Esta era una gran oportunidad para congraciarse con Ye Feng, ¿cómo podrían perdérsela?
Además, ellos eran los cuatro Guardianes Divinos y no necesitaban vigilar la frontera, así que no tenían prisa por curarse.
Desde la perspectiva de la Guardia del Dragón Divino, dejar que los principales Dioses Guardianes se curaran primero era el mejor plan.
Pero quién le mandaba al Dios Guardián del Este ser tan idiota como para atreverse a ofender a Ye Feng.
—Esto es para usted. —Aun así, el Dios Guardián del Este le entregó a Ye Feng la píldora que tenía en la mano con alegre insistencia.
Ye Feng finalmente sonrió y la aceptó, luego indicó: —Después de cuatro horas, trataré primero al Dios Guardián del Norte, luego al Vice Dios Guardián del Este, después al Dios Guardián Central y finalmente al Dios Guardián del Oeste.

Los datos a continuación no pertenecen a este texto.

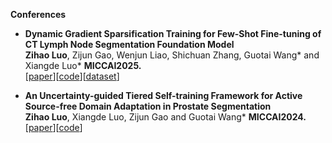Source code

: 
**Conferences**
* <b> Dynamic Gradient Sparsification Training for Few-Shot Fine-tuning of CT Lymph Node Segmentation Foundation Model</b> <br>
<b>Zihao Luo</b>, Zijun Gao, Wenjun Liao, Shichuan Zhang, Guotai Wang* and Xiangde Luo*
<b>MICCAI2025.</b><br>
[[paper](https://arxiv.org/pdf/2503.00748)][[code](https://github.com/Zihaoluoh/LN-Seg-FM)][[dataset](https://github.com/Luoxd1996/MSHub)]

* <b> An Uncertainty-guided Tiered Self-training Framework for Active Source-free Domain Adaptation in Prostate Segmentation</b> <br>
<b>Zihao Luo</b>, Xiangde Luo, Zijun Gao and Guotai Wang*
<b>MICCAI2024.</b><br>
[[paper](https://arxiv.org/abs/2407.02893)][[code](https://github.com/HiLab-git/UGTST)]

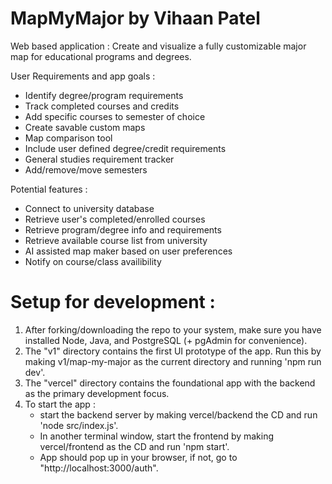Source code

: # MapMyMajor by Vihaan Patel
Web based application : Create and visualize a fully customizable major map for educational programs and degrees.  

User Requirements and app goals : 
  - Identify degree/program requirements
  - Track completed courses and credits
  - Add specific courses to semester of choice
  - Create savable custom maps
  - Map comparison tool
  - Include user defined degree/credit requirements
  - General studies requirement tracker
  - Add/remove/move semesters

Potential features : 
  - Connect to university database
  - Retrieve user's completed/enrolled courses
  - Retrieve program/degree info and requirements
  - Retrieve available course list from university
  - AI assisted map maker based on user preferences
  - Notify on course/class availibility

# Setup for development :

1. After forking/downloading the repo to your system, make sure you have installed Node, Java, and PostgreSQL (+ pgAdmin for convenience).
2. The "v1" directory contains the first UI prototype of the app. Run this by making v1/map-my-major as the current directory and running 'npm run dev'.
3. The "vercel" directory contains the foundational app with the backend as the primary development focus.
4. To start the app :
   - start the backend server by making vercel/backend the CD and run 'node src/index.js'.
   - In another terminal window, start the frontend by making vercel/frontend as the CD and run 'npm start'.
   - App should pop up in your browser, if not, go to "http://localhost:3000/auth".
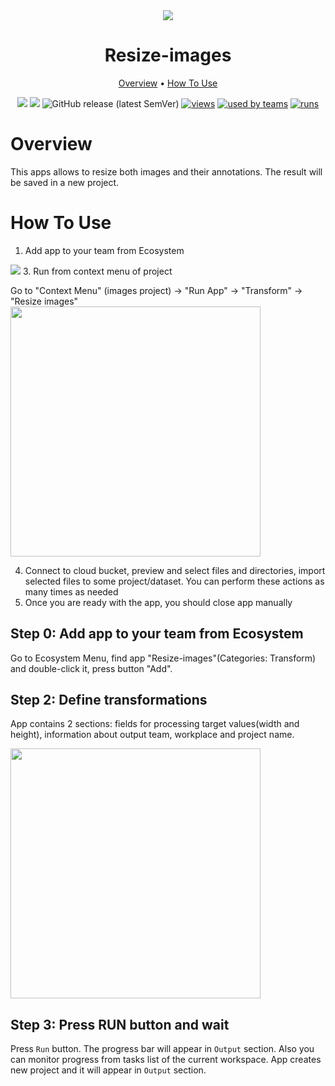 <div align="center" markdown>
<img src="https://i.imgur.com/R0d7RSW.png"/>

# Resize-images

<p align="center">
  <a href="#Overview">Overview</a> •
  <a href="#How-To-Use">How To Use</a>
</p>


[![](https://img.shields.io/badge/supervisely-ecosystem-brightgreen)](https://ecosystem.supervise.ly/apps/supervisely-ecosystem/resize-images)
[![](https://img.shields.io/badge/slack-chat-green.svg?logo=slack)](https://supervise.ly/slack)
![GitHub release (latest SemVer)](https://img.shields.io/github/v/release/supervisely-ecosystem/resize-images)
[![views](https://app.supervise.ly/public/api/v3/ecosystem.counters?repo=supervisely-ecosystem/resize-images&counter=views&label=views)](https://supervise.ly)
[![used by teams](https://app.supervise.ly/public/api/v3/ecosystem.counters?repo=supervisely-ecosystem/resize-images&counter=downloads&label=used%20by%20teams)](https://supervise.ly)
[![runs](https://app.supervise.ly/public/api/v3/ecosystem.counters?repo=supervisely-ecosystem/resize-images&counter=runs&label=runs)](https://supervise.ly)

</div>

# Overview

This apps allows to resize both images and their annotations. The result  will be saved in a new project. 

# How To Use

1. Add app to your team from Ecosystem
<img src="https://i.imgur.com/QVkl9yp.png"/>
3. Run from context menu of project

Go to "Context Menu" (images project) -> "Run App" -> "Transform" -> "Resize images"
<img src="https://i.imgur.com/w5pztbj.png" height="400px"/>

4. Connect to cloud bucket, preview and select files and directories, import selected files to some project/dataset. 
   You can perform these actions as many times as needed
3. Once you are ready with the app, you should close app manually


## Step 0: Add app to your team from Ecosystem

Go to Ecosystem Menu, find app "Resize-images"(Categories: Transform) and double-click it, press button "Add".



## Step 2: Define transformations

App contains 2 sections: fields for processing target values(width and height), information about output team, workplace and project name.

<img src="https://i.imgur.com/yg48K7K.png" height="400px"/>

## Step 3: Press RUN button and wait

Press `Run` button. The progress bar will appear in `Output` section. Also you can monitor progress from tasks list of the current workspace.
App creates new project and it will appear in `Output` section.
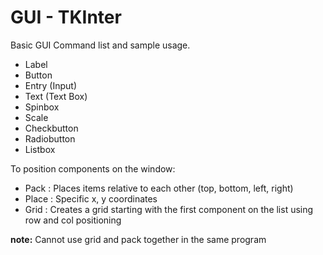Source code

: # GUI - TKInter

Basic GUI Command list and sample usage.

+ Label
+ Button
+ Entry (Input)
+ Text (Text Box)
+ Spinbox
+ Scale
+ Checkbutton
+ Radiobutton
+ Listbox

To position components on the window:

+ Pack : Places items relative to each other (top, bottom, left, right)
+ Place : Specific x, y coordinates
+ Grid : Creates a grid starting with the first component on the list using row and col positioning

**note:** Cannot use grid and pack together in the same program

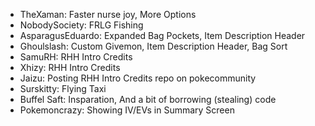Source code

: - TheXaman: Faster nurse joy, More Options
- NobodySociety: FRLG Fishing
- AsparagusEduardo: Expanded Bag Pockets, Item Description Header
- Ghoulslash: Custom Givemon, Item Description Header, Bag Sort
- SamuRH: RHH Intro Credits
- Xhizy: RHH Intro Credits
- Jaizu: Posting RHH Intro Credits repo on pokecommunity
- Surskitty: Flying Taxi
- Buffel Saft: Insparation, And a bit of borrowing (stealing) code
- Pokemoncrazy: Showing IV/EVs in Summary Screen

—Esos son todos los que puedo tratar en las próximas cuatro horas; el resto se organizará después de que haya terminado de curarlos.
Todos asintieron en señal de acuerdo con las disposiciones de Ye Feng.
—¡Seguiremos las disposiciones del Señor Ye al pie de la letra!
—Señor Ye, debe de estar cansado. Le prepararé un lugar para que descanse.
…
El Guardián Divino del Agua se apresuró a prepararle a Ye Feng un lugar de descanso para que pudiera tomarse una pausa como es debido.
Todos sabían que Ye Feng acababa de consumir una gran cantidad de energía para curar al Dios Dragón.
—¡Mmm! —Ye Feng asintió, siguiendo al Guardián Divino del Agua a la zona de descanso VIP.
El cuartel general de la Guardia del Dragón Divino era realmente enorme.
En la superficie, este era un lugar de vital importancia cuya entrada estaba prohibida bajo pena de muerte.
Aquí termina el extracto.